Copy each line below exactly as it appears. Pictures are to be omitted.

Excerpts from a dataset
__________

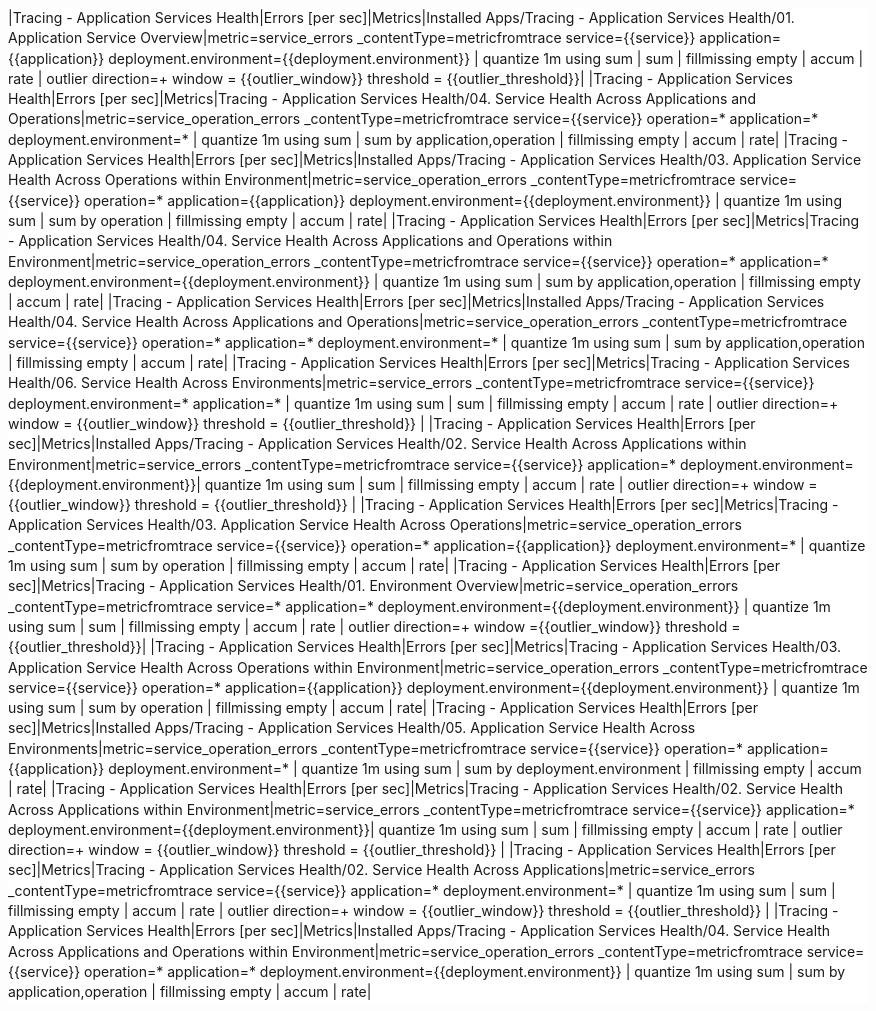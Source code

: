 |Tracing - Application Services Health|Errors [per sec]|Metrics|Installed Apps/Tracing - Application Services Health/01. Application Service Overview|metric=service\_errors \_contentType=metricfromtrace service={{service}} application={{application}} deployment.environment={{deployment.environment}}  \| quantize 1m using sum \| sum \| fillmissing empty \| accum \| rate \| outlier direction=+ window = {{outlier\_window}} threshold = {{outlier\_threshold}}|
|Tracing - Application Services Health|Errors [per sec]|Metrics|Tracing - Application Services Health/04. Service Health Across Applications and Operations|metric=service\_operation\_errors \_contentType=metricfromtrace service={{service}} operation=\* application=\* deployment.environment=\* \| quantize 1m using sum  \| sum by application,operation \| fillmissing empty \| accum \| rate|
|Tracing - Application Services Health|Errors [per sec]|Metrics|Installed Apps/Tracing - Application Services Health/03. Application Service Health Across Operations within Environment|metric=service\_operation\_errors \_contentType=metricfromtrace service={{service}} operation=\* application={{application}} deployment.environment={{deployment.environment}} \| quantize 1m using sum  \| sum by operation \| fillmissing empty \| accum \| rate|
|Tracing - Application Services Health|Errors [per sec]|Metrics|Tracing - Application Services Health/04. Service Health Across Applications and Operations within Environment|metric=service\_operation\_errors \_contentType=metricfromtrace service={{service}} operation=\* application=\* deployment.environment={{deployment.environment}} \| quantize 1m using sum  \| sum by application,operation \| fillmissing empty \| accum \| rate|
|Tracing - Application Services Health|Errors [per sec]|Metrics|Installed Apps/Tracing - Application Services Health/04. Service Health Across Applications and Operations|metric=service\_operation\_errors \_contentType=metricfromtrace service={{service}} operation=\* application=\* deployment.environment=\* \| quantize 1m using sum  \| sum by application,operation \| fillmissing empty \| accum \| rate|
|Tracing - Application Services Health|Errors [per sec]|Metrics|Tracing - Application Services Health/06. Service Health Across Environments|metric=service\_errors \_contentType=metricfromtrace service={{service}} deployment.environment=\* application=\* \| quantize 1m using sum \| sum \| fillmissing empty \| accum \| rate \| outlier direction=+ window = {{outlier\_window}} threshold = {{outlier\_threshold}} |
|Tracing - Application Services Health|Errors [per sec]|Metrics|Installed Apps/Tracing - Application Services Health/02. Service Health Across Applications within Environment|metric=service\_errors \_contentType=metricfromtrace service={{service}} application=\* deployment.environment={{deployment.environment}}\| quantize 1m using sum \| sum \| fillmissing empty \| accum \| rate \| outlier direction=+ window = {{outlier\_window}} threshold = {{outlier\_threshold}} |
|Tracing - Application Services Health|Errors [per sec]|Metrics|Tracing - Application Services Health/03. Application Service Health Across Operations|metric=service\_operation\_errors \_contentType=metricfromtrace service={{service}} operation=\* application={{application}} deployment.environment=\* \| quantize 1m using sum  \| sum by operation \| fillmissing empty \| accum \| rate|
|Tracing - Application Services Health|Errors [per sec]|Metrics|Tracing - Application Services Health/01. Environment Overview|metric=service\_operation\_errors \_contentType=metricfromtrace service=\* application=\* deployment.environment={{deployment.environment}}  \| quantize 1m using sum \| sum \| fillmissing empty \| accum \| rate \| outlier direction=+ window ={{outlier\_window}} threshold ={{outlier\_threshold}}|
|Tracing - Application Services Health|Errors [per sec]|Metrics|Tracing - Application Services Health/03. Application Service Health Across Operations within Environment|metric=service\_operation\_errors \_contentType=metricfromtrace service={{service}} operation=\* application={{application}} deployment.environment={{deployment.environment}} \| quantize 1m using sum  \| sum by operation \| fillmissing empty \| accum \| rate|
|Tracing - Application Services Health|Errors [per sec]|Metrics|Installed Apps/Tracing - Application Services Health/05. Application Service Health Across Environments|metric=service\_operation\_errors \_contentType=metricfromtrace service={{service}} operation=\* application={{application}} deployment.environment=\* \| quantize 1m using sum  \| sum by deployment.environment \| fillmissing empty \| accum \| rate|
|Tracing - Application Services Health|Errors [per sec]|Metrics|Tracing - Application Services Health/02. Service Health Across Applications within Environment|metric=service\_errors \_contentType=metricfromtrace service={{service}} application=\* deployment.environment={{deployment.environment}}\| quantize 1m using sum \| sum \| fillmissing empty \| accum \| rate \| outlier direction=+ window = {{outlier\_window}} threshold = {{outlier\_threshold}} |
|Tracing - Application Services Health|Errors [per sec]|Metrics|Tracing - Application Services Health/02. Service Health Across Applications|metric=service\_errors \_contentType=metricfromtrace service={{service}} application=\* deployment.environment=\* \| quantize 1m using sum \| sum \| fillmissing empty \| accum \| rate \| outlier direction=+ window = {{outlier\_window}} threshold = {{outlier\_threshold}} |
|Tracing - Application Services Health|Errors [per sec]|Metrics|Installed Apps/Tracing - Application Services Health/04. Service Health Across Applications and Operations within Environment|metric=service\_operation\_errors \_contentType=metricfromtrace service={{service}} operation=\* application=\* deployment.environment={{deployment.environment}} \| quantize 1m using sum  \| sum by application,operation \| fillmissing empty \| accum \| rate|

__________

ANSWER FOR THE TASK
Source code

: |Tracing - Application Services Health|Errors [per sec]|Metrics|Installed Apps/Tracing - Application Services Health/01. Application Service Overview|metric=service\_errors \_contentType=metricfromtrace service={{service}} application={{application}} deployment.environment={{deployment.environment}}  \| quantize 1m using sum \| sum \| fillmissing empty \| accum \| rate \| outlier direction=+ window = {{outlier\_window}} threshold = {{outlier\_threshold}}|
|Tracing - Application Services Health|Errors [per sec]|Metrics|Tracing - Application Services Health/04. Service Health Across Applications and Operations|metric=service\_operation\_errors \_contentType=metricfromtrace service={{service}} operation=\* application=\* deployment.environment=\* \| quantize 1m using sum  \| sum by application,operation \| fillmissing empty \| accum \| rate|
|Tracing - Application Services Health|Errors [per sec]|Metrics|Installed Apps/Tracing - Application Services Health/03. Application Service Health Across Operations within Environment|metric=service\_operation\_errors \_contentType=metricfromtrace service={{service}} operation=\* application={{application}} deployment.environment={{deployment.environment}} \| quantize 1m using sum  \| sum by operation \| fillmissing empty \| accum \| rate|
|Tracing - Application Services Health|Errors [per sec]|Metrics|Tracing - Application Services Health/04. Service Health Across Applications and Operations within Environment|metric=service\_operation\_errors \_contentType=metricfromtrace service={{service}} operation=\* application=\* deployment.environment={{deployment.environment}} \| quantize 1m using sum  \| sum by application,operation \| fillmissing empty \| accum \| rate|
|Tracing - Application Services Health|Errors [per sec]|Metrics|Installed Apps/Tracing - Application Services Health/04. Service Health Across Applications and Operations|metric=service\_operation\_errors \_contentType=metricfromtrace service={{service}} operation=\* application=\* deployment.environment=\* \| quantize 1m using sum  \| sum by application,operation \| fillmissing empty \| accum \| rate|
|Tracing - Application Services Health|Errors [per sec]|Metrics|Tracing - Application Services Health/06. Service Health Across Environments|metric=service\_errors \_contentType=metricfromtrace service={{service}} deployment.environment=\* application=\* \| quantize 1m using sum \| sum \| fillmissing empty \| accum \| rate \| outlier direction=+ window = {{outlier\_window}} threshold = {{outlier\_threshold}} |
|Tracing - Application Services Health|Errors [per sec]|Metrics|Installed Apps/Tracing - Application Services Health/02. Service Health Across Applications within Environment|metric=service\_errors \_contentType=metricfromtrace service={{service}} application=\* deployment.environment={{deployment.environment}}\| quantize 1m using sum \| sum \| fillmissing empty \| accum \| rate \| outlier direction=+ window = {{outlier\_window}} threshold = {{outlier\_threshold}} |
|Tracing - Application Services Health|Errors [per sec]|Metrics|Tracing - Application Services Health/03. Application Service Health Across Operations|metric=service\_operation\_errors \_contentType=metricfromtrace service={{service}} operation=\* application={{application}} deployment.environment=\* \| quantize 1m using sum  \| sum by operation \| fillmissing empty \| accum \| rate|
|Tracing - Application Services Health|Errors [per sec]|Metrics|Tracing - Application Services Health/01. Environment Overview|metric=service\_operation\_errors \_contentType=metricfromtrace service=\* application=\* deployment.environment={{deployment.environment}}  \| quantize 1m using sum \| sum \| fillmissing empty \| accum \| rate \| outlier direction=+ window ={{outlier\_window}} threshold ={{outlier\_threshold}}|
|Tracing - Application Services Health|Errors [per sec]|Metrics|Tracing - Application Services Health/03. Application Service Health Across Operations within Environment|metric=service\_operation\_errors \_contentType=metricfromtrace service={{service}} operation=\* application={{application}} deployment.environment={{deployment.environment}} \| quantize 1m using sum  \| sum by operation \| fillmissing empty \| accum \| rate|
|Tracing - Application Services Health|Errors [per sec]|Metrics|Installed Apps/Tracing - Application Services Health/05. Application Service Health Across Environments|metric=service\_operation\_errors \_contentType=metricfromtrace service={{service}} operation=\* application={{application}} deployment.environment=\* \| quantize 1m using sum  \| sum by deployment.environment \| fillmissing empty \| accum \| rate|
|Tracing - Application Services Health|Errors [per sec]|Metrics|Tracing - Application Services Health/02. Service Health Across Applications within Environment|metric=service\_errors \_contentType=metricfromtrace service={{service}} application=\* deployment.environment={{deployment.environment}}\| quantize 1m using sum \| sum \| fillmissing empty \| accum \| rate \| outlier direction=+ window = {{outlier\_window}} threshold = {{outlier\_threshold}} |
|Tracing - Application Services Health|Errors [per sec]|Metrics|Tracing - Application Services Health/02. Service Health Across Applications|metric=service\_errors \_contentType=metricfromtrace service={{service}} application=\* deployment.environment=\* \| quantize 1m using sum \| sum \| fillmissing empty \| accum \| rate \| outlier direction=+ window = {{outlier\_window}} threshold = {{outlier\_threshold}} |
|Tracing - Application Services Health|Errors [per sec]|Metrics|Installed Apps/Tracing - Application Services Health/04. Service Health Across Applications and Operations within Environment|metric=service\_operation\_errors \_contentType=metricfromtrace service={{service}} operation=\* application=\* deployment.environment={{deployment.environment}} \| quantize 1m using sum  \| sum by application,operation \| fillmissing empty \| accum \| rate|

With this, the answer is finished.